Open MPI logo

Open MPI Development Mailing List Archives

  |   Home   |   Support   |   FAQ   |   all Development mailing list

Subject: [OMPI devel] OMPI OpenIB Credit Schema breaks Chelsio HW
From: Jon Mason (jon_at_[hidden])
Date: 2008-03-09 15:48:09

After discussing this issue with Jeff via private e-mails. I would like
to open the issue to the group for futher discussion.

Issue (as described by Steve Wise):

Currently OMPI uses qp 0 for all credit updates (by design). This breaks
when running over the chelsio rnic due to a race condition between
advertising the availability of a buffer using qp0 when the buffer was
posted on one of the other qps. It is possible (and easily reproducible)
that the peer gets the advertisement and sends data into the qp in question
_before_ the rnic has processed the recv buffer and made it available for
placement. This results in a connection termination. BTW, other hca's
have this issue too. ehca, for example, claims they have the same race
condition.

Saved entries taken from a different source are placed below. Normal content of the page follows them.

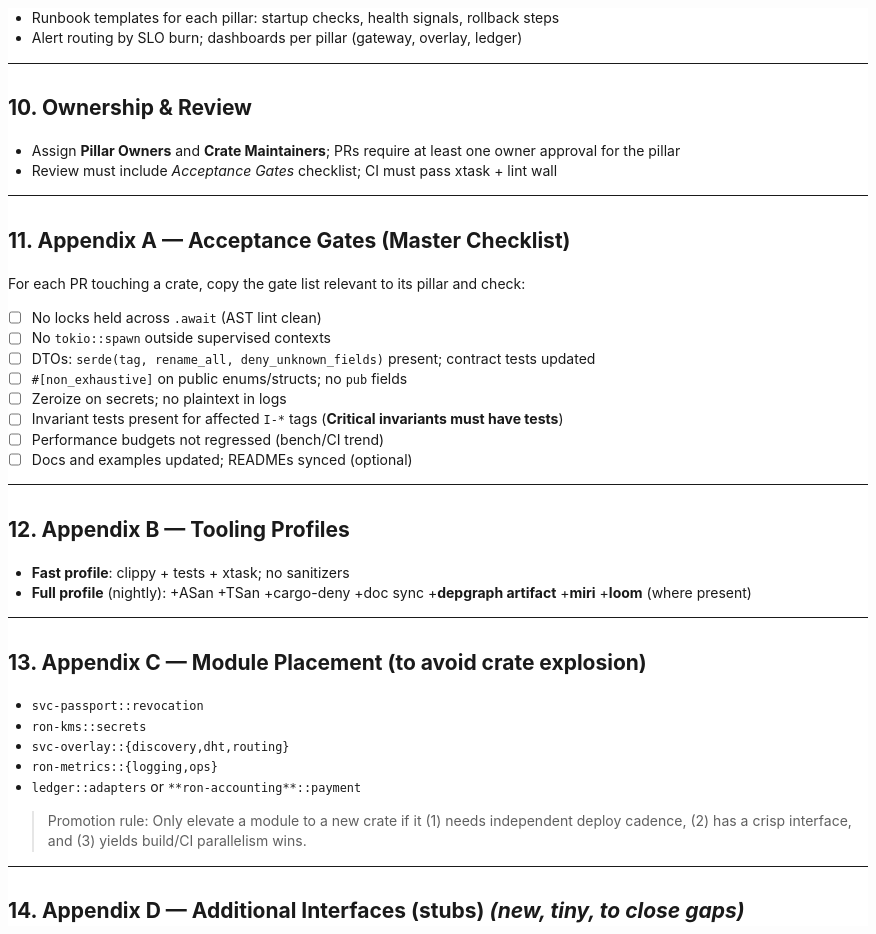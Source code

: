 * Runbook templates for each pillar: startup checks, health signals, rollback steps
* Alert routing by SLO burn; dashboards per pillar (gateway, overlay, ledger)

---

## 10. Ownership & Review

* Assign **Pillar Owners** and **Crate Maintainers**; PRs require at least one owner approval for the pillar
* Review must include *Acceptance Gates* checklist; CI must pass xtask + lint wall

---

## 11. Appendix A — Acceptance Gates (Master Checklist)

For each PR touching a crate, copy the gate list relevant to its pillar and check:

* [ ] No locks held across `.await` (AST lint clean)
* [ ] No `tokio::spawn` outside supervised contexts
* [ ] DTOs: `serde(tag, rename_all, deny_unknown_fields)` present; contract tests updated
* [ ] `#[non_exhaustive]` on public enums/structs; no `pub` fields
* [ ] Zeroize on secrets; no plaintext in logs
* [ ] Invariant tests present for affected `I-*` tags (**Critical invariants must have tests**)
* [ ] Performance budgets not regressed (bench/CI trend)
* [ ] Docs and examples updated; READMEs synced (optional)

---

## 12. Appendix B — Tooling Profiles

* **Fast profile**: clippy + tests + xtask; no sanitizers
* **Full profile** (nightly): +ASan +TSan +cargo-deny +doc sync +**depgraph artifact** +**miri** +**loom** (where present)

---

## 13. Appendix C — Module Placement (to avoid crate explosion)

* `svc-passport::revocation`
* `ron-kms::secrets`
* `svc-overlay::{discovery,dht,routing}`
* `ron-metrics::{logging,ops}`
* `ledger::adapters` or `**ron-accounting**::payment`

> Promotion rule: Only elevate a module to a new crate if it (1) needs independent deploy cadence, (2) has a crisp interface, and (3) yields build/CI parallelism wins.

---

## 14. Appendix D — Additional Interfaces (stubs) *(new, tiny, to close gaps)*
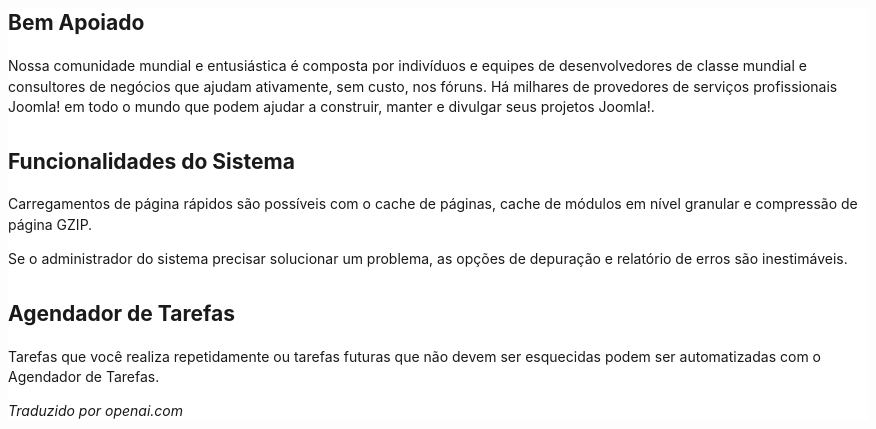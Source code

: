 ## Bem Apoiado

Nossa comunidade mundial e entusiástica é composta por indivíduos e equipes de desenvolvedores de classe mundial e consultores de negócios que ajudam ativamente, sem custo, nos fóruns. Há milhares de provedores de serviços profissionais Joomla! em todo o mundo que podem ajudar a construir, manter e divulgar seus projetos Joomla!.

## Funcionalidades do Sistema

Carregamentos de página rápidos são possíveis com o cache de páginas, cache de módulos em nível granular e compressão de página GZIP.

Se o administrador do sistema precisar solucionar um problema, as opções de depuração e relatório de erros são inestimáveis.

## Agendador de Tarefas

Tarefas que você realiza repetidamente ou tarefas futuras que não devem ser esquecidas podem ser automatizadas com o Agendador de Tarefas.

*Traduzido por openai.com*

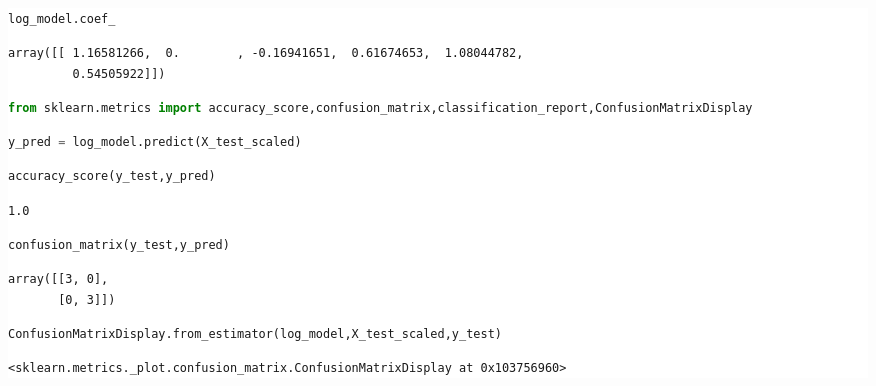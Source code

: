 


```python
log_model.coef_
```




    array([[ 1.16581266,  0.        , -0.16941651,  0.61674653,  1.08044782,
             0.54505922]])




```python
from sklearn.metrics import accuracy_score,confusion_matrix,classification_report,ConfusionMatrixDisplay
```


```python
y_pred = log_model.predict(X_test_scaled)
```


```python
accuracy_score(y_test,y_pred)
```




    1.0




```python
confusion_matrix(y_test,y_pred)
```




    array([[3, 0],
           [0, 3]])




```python
ConfusionMatrixDisplay.from_estimator(log_model,X_test_scaled,y_test)
```




    <sklearn.metrics._plot.confusion_matrix.ConfusionMatrixDisplay at 0x103756960>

I think the timing hole is much smaller though for devices that
have 2 separate work queues for the SQ and RQ of a QP. Chelsio has a
single work queue to implement both SQ and RQ, so processing of RQ work
requests gets queued up behind pending SQ entries which can make this race
condition more prevalent.

I don't know of any way to avoid this issue other that to ensure that all
credit updates for qp X are posted only on qp X. If we do this, then the
chelsio HW/FW ensures that the RECV is posted before the subsequent send
operation that advertises the buffer is processed.

To address this Jeff Squyres recommends:

1. make an mca parameter that governs this behavior (i.e., whether to send
all flow control messages on QP0 or on their respective QPs)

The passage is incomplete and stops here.